“I don’t know,” I said. “Is it going to get me arrested?”
“No,” he said. “It’s nothing like that. It’s not illegal. It’s a lot fucking worse than that.”
And because I hadn’t finalized my break with him, I told him, “Fine. Pick me up.”
The whole way out to Coney, Skinflick chewed his nails and took hits of cocaine out of an Altoids tin by licking his fingertip, dunking it, sniffing off the powder, then rubbing the rest around his gums like he was brushing his teeth.
“I can’t tell you. I need to show you,” he kept saying.
“Bullshit,” I said. “Tell me.”
“Please, dude. Please. Just be cool. You’ll understand.”

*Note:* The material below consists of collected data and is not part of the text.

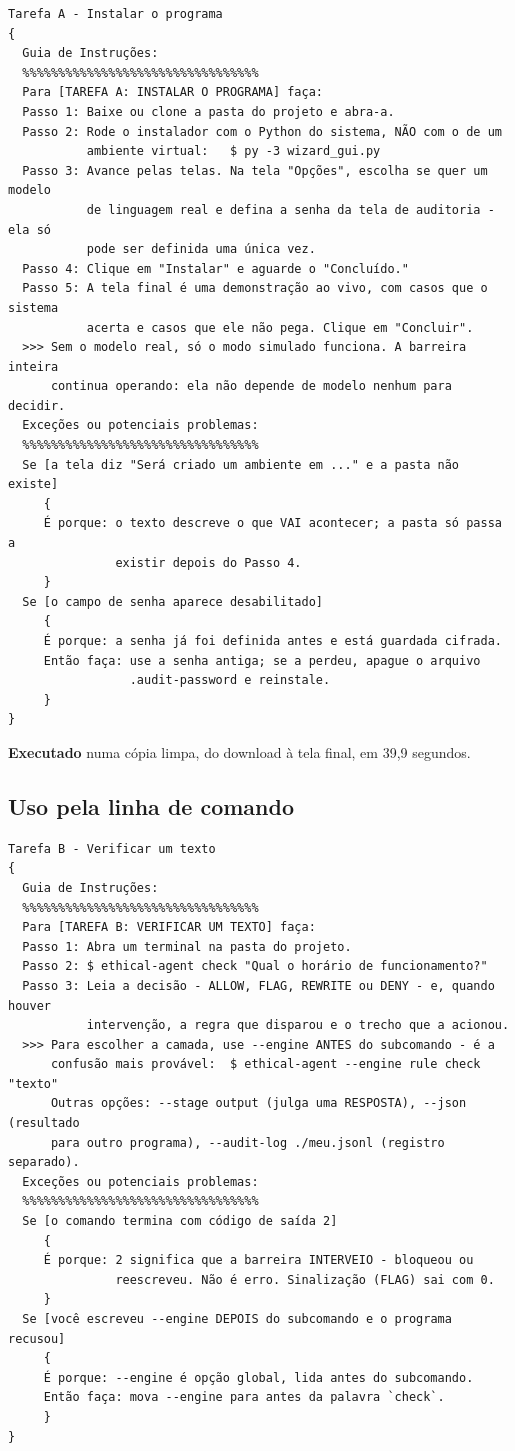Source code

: \documentclass[10pt]{article}
\begin{document}
\begin{lstlisting}
Tarefa A - Instalar o programa
{
  Guia de Instruções:
  %%%%%%%%%%%%%%%%%%%%%%%%%%%%%%%%%
  Para [TAREFA A: INSTALAR O PROGRAMA] faça:
  Passo 1: Baixe ou clone a pasta do projeto e abra-a.
  Passo 2: Rode o instalador com o Python do sistema, NÃO com o de um
           ambiente virtual:   $ py -3 wizard_gui.py
  Passo 3: Avance pelas telas. Na tela "Opções", escolha se quer um modelo
           de linguagem real e defina a senha da tela de auditoria - ela só
           pode ser definida uma única vez.
  Passo 4: Clique em "Instalar" e aguarde o "Concluído."
  Passo 5: A tela final é uma demonstração ao vivo, com casos que o sistema
           acerta e casos que ele não pega. Clique em "Concluir".
  >>> Sem o modelo real, só o modo simulado funciona. A barreira inteira
      continua operando: ela não depende de modelo nenhum para decidir.
  Exceções ou potenciais problemas:
  %%%%%%%%%%%%%%%%%%%%%%%%%%%%%%%%%
  Se [a tela diz "Será criado um ambiente em ..." e a pasta não existe]
     {
     É porque: o texto descreve o que VAI acontecer; a pasta só passa a
               existir depois do Passo 4.
     }
  Se [o campo de senha aparece desabilitado]
     {
     É porque: a senha já foi definida antes e está guardada cifrada.
     Então faça: use a senha antiga; se a perdeu, apague o arquivo
                 .audit-password e reinstale.
     }
}
\end{lstlisting}

\textbf{Executado} numa cópia limpa, do download à tela final, em 39,9 segundos.

\subsection{Uso pela linha de comando}

\begin{lstlisting}
Tarefa B - Verificar um texto
{
  Guia de Instruções:
  %%%%%%%%%%%%%%%%%%%%%%%%%%%%%%%%%
  Para [TAREFA B: VERIFICAR UM TEXTO] faça:
  Passo 1: Abra um terminal na pasta do projeto.
  Passo 2: $ ethical-agent check "Qual o horário de funcionamento?"
  Passo 3: Leia a decisão - ALLOW, FLAG, REWRITE ou DENY - e, quando houver
           intervenção, a regra que disparou e o trecho que a acionou.
  >>> Para escolher a camada, use --engine ANTES do subcomando - é a
      confusão mais provável:  $ ethical-agent --engine rule check "texto"
      Outras opções: --stage output (julga uma RESPOSTA), --json (resultado
      para outro programa), --audit-log ./meu.jsonl (registro separado).
  Exceções ou potenciais problemas:
  %%%%%%%%%%%%%%%%%%%%%%%%%%%%%%%%%
  Se [o comando termina com código de saída 2]
     {
     É porque: 2 significa que a barreira INTERVEIO - bloqueou ou
               reescreveu. Não é erro. Sinalização (FLAG) sai com 0.
     }
  Se [você escreveu --engine DEPOIS do subcomando e o programa recusou]
     {
     É porque: --engine é opção global, lida antes do subcomando.
     Então faça: mova --engine para antes da palavra `check`.
     }
}

\end{lstlisting}
\end{document}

I doubted that. I felt like Skinflick and I were having the conversation I’d had with Sam Freed the night before the Feds dropped the charges. Only I knew that this time the surprise was not going to be anything good.
“Want some coke?” he said.
“No,” I said.
By then I’d stopped doing drugs. I’d done a fair amount in jail, to fight the boredom, but compared to a six-mile run with Magdalena, let alone fucking her chilled sweaty body afterwards, that shit just didn’t hold up. The amount Skinflick had on him, though, and the amount he snorted as he drove, were impressive and frightening.
He drove us to Coney, and parked in the same place we had almost two years earlier. Then we took the same underworld walk beneath the pier, though this time he had a larger Maglite.
We went through the fence gap and straight to the shark tank building. It looked smaller than I’d remembered it. The door was already unlocked.
I figured by then that Skinflick had lied to me about the illegal part, and that he’d killed someone and needed my help hiding the body. He pulled the door closed with a bang, and led the way up the curving metal stairs.
He turned his flashlight off as we ducked into the tank room itself, and for a moment all I could see was the gray glow of the skylights and, down below, their reflection in the black water.
Then I heard the noise—a high-pitched “Mmmmmmmm!”
The most accurate way to reproduce it would be to put gaffer’s tape over your mouth then try to scream through it. Since gaffer’s tape was what was over Magdalena’s mouth.
I recognized the sound of her instantly. The adrenaline jacked my pupil size. Suddenly I could see.
There were half a dozen mob assholes, more or less, around the balcony. It’s hard to count in those situations. I recognized a couple of them. All of them were armed.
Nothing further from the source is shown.